A wealthy Washington man who led police on a high-speed chase in his Ferrari has sparked a debate and protest over whether the wealthy get special legal treatment.
According to reports in the Associated Press and local news, Shaun Goodman pled guilty to drunken driving and eluding police after a December chase in his Ferrari F360 through downtown Olympia. His blood alcohol level was twice the state limit. The chase ended when he crashed the car into a parked car and a home.
Goodman had seven other arrests for driving under the influence, though some were downgraded. But instead of prison, Goodman was sentenced to a year of work release.
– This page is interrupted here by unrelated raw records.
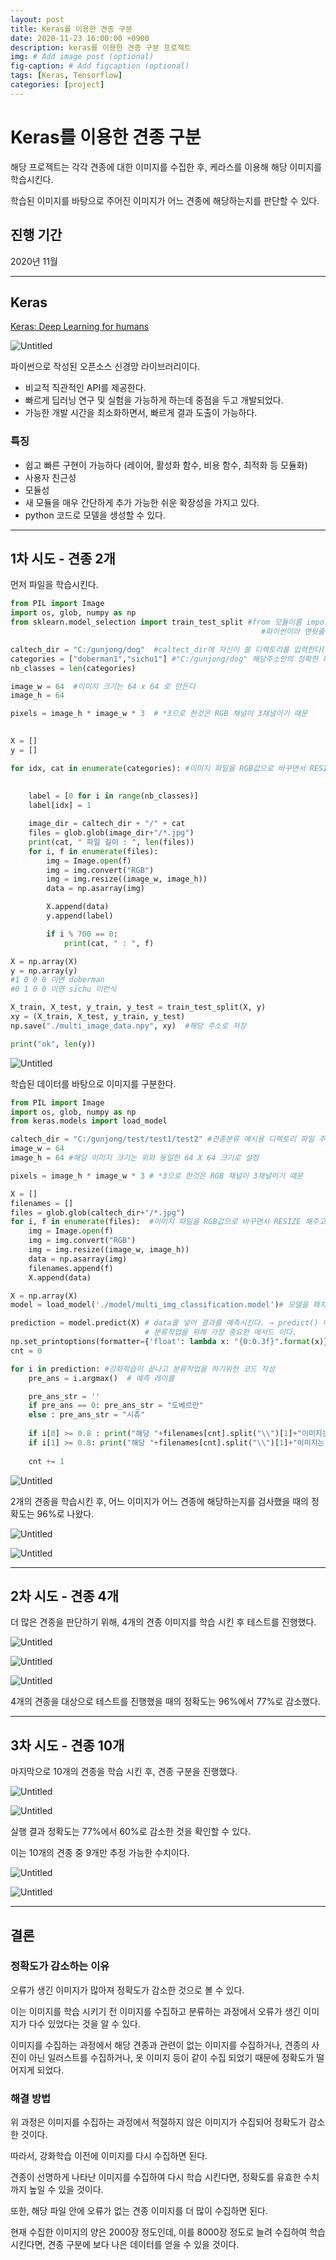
 ```yaml
---
layout: post
title: Keras를 이용한 견종 구분
date: 2020-11-23 16:00:00 +0900
description: keras를 이용한 견종 구분 프로젝트
img: # Add image post (optional)
fig-caption: # Add figcaption (optional)
tags: [Keras, Tensorflow]
categories: [project]
---
```

# Keras를 이용한 견종 구분

해당 프로젝트는 각각 견종에 대한 이미지를 수집한 후, 케라스를 이용해 해당 이미지를 학습시킨다.

학습된 이미지를 바탕으로 주어진 이미지가 어느 견종에 해당하는지를 판단할 수 있다.

## 진행 기간
2020년 11월

---

## Keras

[Keras: Deep Learning for humans](https://keras.io/)

![Untitled](/assets/img/posts/project/keras/Untitled.png)

파이썬으로 작성된 오픈소스 신경망 라이브러리이다.

- 비교적 직관적인 API를 제공한다.
- 빠르게 딥러닝 연구 및 실험을 가능하게 하는데 중점을 두고 개발되었다.
- 가능한 개발 시간을 최소화하면서, 빠르게 결과 도출이 가능하다.

### 특징

- 쉽고 빠른 구현이 가능하다 (레이어, 활성화 함수, 비용 함수, 최적화 등 모듈화)
- 사용자 친근성
- 모듈성
- 새 모듈을 매우 간단하게 추가 가능한 쉬운 확장성을 가지고 있다.
- python 코드로 모델을 생성할 수 있다.

---

## 1차 시도 - 견종 2개

먼저 파일을 학습시킨다.

```python
from PIL import Image                      
import os, glob, numpy as np
from sklearn.model_selection import train_test_split #from 모듈이름 import 함수이름을 만들어 작성시작한다.
                                                        #파이썬이라 맨윗줄에 함수를 넣어 작성해야됨

caltech_dir = "C:/gunjong/dog"  #caltect_dir에 자신이 쓸 디렉토리를 입력한다(정확한 주소입력)
categories = ["doberman1","sichu1"] #"C:/gunjong/dog" 해당주소안의 정확한 파일이름 작성
nb_classes = len(categories)

image_w = 64  #이미지 크기는 64 x 64 로 만든다
image_h = 64

pixels = image_h * image_w * 3  # *3으로 한것은 RGB 채널이 3채널이기 때문
                                                                        

X = []
y = []

for idx, cat in enumerate(categories): #이미지 파일을 RGB값으로 바꾸면서 RESIZE 해주고 그 값을 numpy 파일로 저장해주는 코딩
    
    
    label = [0 for i in range(nb_classes)]
    label[idx] = 1

    image_dir = caltech_dir + "/" + cat
    files = glob.glob(image_dir+"/*.jpg")
    print(cat, " 파일 길이 : ", len(files))
    for i, f in enumerate(files):
        img = Image.open(f)
        img = img.convert("RGB")
        img = img.resize((image_w, image_h))
        data = np.asarray(img)

        X.append(data)
        y.append(label)

        if i % 700 == 0:
            print(cat, " : ", f)

X = np.array(X)
y = np.array(y)
#1 0 0 0 이면 doberman
#0 1 0 0 이면 sichu 이런식

X_train, X_test, y_train, y_test = train_test_split(X, y)
xy = (X_train, X_test, y_train, y_test)
np.save("./multi_image_data.npy", xy)  #해당 주소로 저장

print("ok", len(y))
```

![Untitled](/assets/img/posts/project/keras/Untitled%201.png)

학습된 데이터를 바탕으로 이미지를 구분한다.

```python
from PIL import Image
import os, glob, numpy as np
from keras.models import load_model

caltech_dir = "C:/gunjong/test/test1/test2" #견종분류 예시용 디렉토리 파일 주소
image_w = 64
image_h = 64 #해당 이미지 크기는 위와 동일한 64 X 64 크기로 설정

pixels = image_h * image_w * 3 # *3으로 한것은 RGB 채널이 3채널이기 때문

X = []
filenames = []
files = glob.glob(caltech_dir+"/*.jpg")
for i, f in enumerate(files):  #이미지 파일을 RGB값으로 바꾸면서 RESIZE 해주고 그 값을 numpy 파일로 저장해주는 코드
    img = Image.open(f)
    img = img.convert("RGB")
    img = img.resize((image_w, image_h))
    data = np.asarray(img)
    filenames.append(f)
    X.append(data) 

X = np.array(X)
model = load_model('./model/multi_img_classification.model')# 모델을 패치하고 난 NUMPY값 출력

prediction = model.predict(X) # data를 넣어 결과를 예측시킨다. → predict() 메서드 
                              # 분류작업을 위해 가장 중요한 메서드 이다.
np.set_printoptions(formatter={'float': lambda x: "{0:0.3f}".format(x)})
cnt = 0

for i in prediction: #강화학습이 끝나고 분류작업을 하기위한 코드 작성
    pre_ans = i.argmax()  # 예측 레이블

    pre_ans_str = ''
    if pre_ans == 0: pre_ans_str = "도베르만"
    else : pre_ans_str = "시츄"
        
    if i[0] >= 0.8 : print("해당 "+filenames[cnt].split("\\")[1]+"이미지는 "+pre_ans_str+"로 추정됩니다.")
    if i[1] >= 0.8: print("해당 "+filenames[cnt].split("\\")[1]+"이미지는 "+pre_ans_str+"으로 추정됩니다.")
                            
    cnt += 1
```

![Untitled](/assets/img/posts/project/keras/Untitled%202.png)

2개의 견종을 학습시킨 후, 어느 이미지가 어느 견종에 해당하는지를 검사했을 때의 정확도는 96%로 나왔다.

![Untitled](/assets/img/posts/project/keras/Untitled%203.png)

![Untitled](/assets/img/posts/project/keras/Untitled%204.png)

---

## 2차 시도 - 견종 4개

더 많은 견종을 판단하기 위해, 4개의 견종 이미지를 학습 시킨 후 테스트를 진행했다.

![Untitled](/assets/img/posts/project/keras/Untitled%205.png)

![Untitled](/assets/img/posts/project/keras/Untitled%206.png)

![Untitled](/assets/img/posts/project/keras/Untitled%207.png)

4개의 견종을 대상으로 테스트를 진행했을 때의 정확도는 96%에서 77%로 감소했다.

---

## 3차 시도 - 견종 10개

마지막으로 10개의 견종을 학습 시킨 후, 견종 구분을 진행했다.

![Untitled](/assets/img/posts/project/keras/Untitled%208.png)

![Untitled](/assets/img/posts/project/keras/Untitled%209.png)

실행 결과 정확도는 77%에서 60%로 감소한 것을 확인할 수 있다.

이는 10개의 견종 중 9개만 추정 가능한 수치이다.

![Untitled](/assets/img/posts/project/keras/Untitled%2010.png)

![Untitled](/assets/img/posts/project/keras/Untitled%2011.png)

---

## 결론

### 정확도가 감소하는 이유

오류가 생긴 이미지가 많아져 정확도가 감소한 것으로 볼 수 있다.

이는 이미지를 학습 시키기 전 이미지를 수집하고 분류하는 과정에서 오류가 생긴 이미지가 다수 있었다는 것을 알 수 있다.

이미지를 수집하는 과정에서 해당 견종과 관련이 없는 이미지를 수집하거나, 견종의 사진이 아닌 일러스트를 수집하거나, 옷 이미지 등이 같이 수집 되었기 때문에 정확도가 떨어지게 되었다.

### 해결 방법

위 과정은 이미지를 수집하는 과정에서 적절하지 않은 이미지가 수집되어 정확도가 감소한 것이다.

따라서, 강화학습 이전에 이미지를 다시 수집하면 된다.

견종이 선명하게 나타난 이미지를 수집하여 다시 학습 시킨다면, 정확도를 유효한 수치까지 높일 수 있을 것이다.

또한, 해당 파일 안에 오류가 없는 견종 이미지를 더 많이 수집하면 된다.

현재 수집한 이미지의 양은 2000장 정도인데, 이를 8000장 정도로 늘려 수집하여 학습 시킨다면, 견종 구분에 보다 나은 데이터를 얻을 수 있을 것이다.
In January, a judge signed an order modifying Goodman's conditions of release so he could fly to New Jersey for the Super Bowl.
Goodman's attorney said Goodman has to run his business every day because employees rely on him for their jobs.
Yet protestors gathered outside the Thurston County Courthouse and argued that Goodman was getting special treatment.
They held signs that read "Money Walks," and "Justice for $ome."
"The judge has said, at some point, that he's an important businessman in the community, and it wouldn't be fair for him (and) his employees would suffer if he went to real jail," protest organizer Sam Miller told KOMO News. "And my question is: what about the people that might suffer if he kills somebody?"
—By CNBC's Robert Frank.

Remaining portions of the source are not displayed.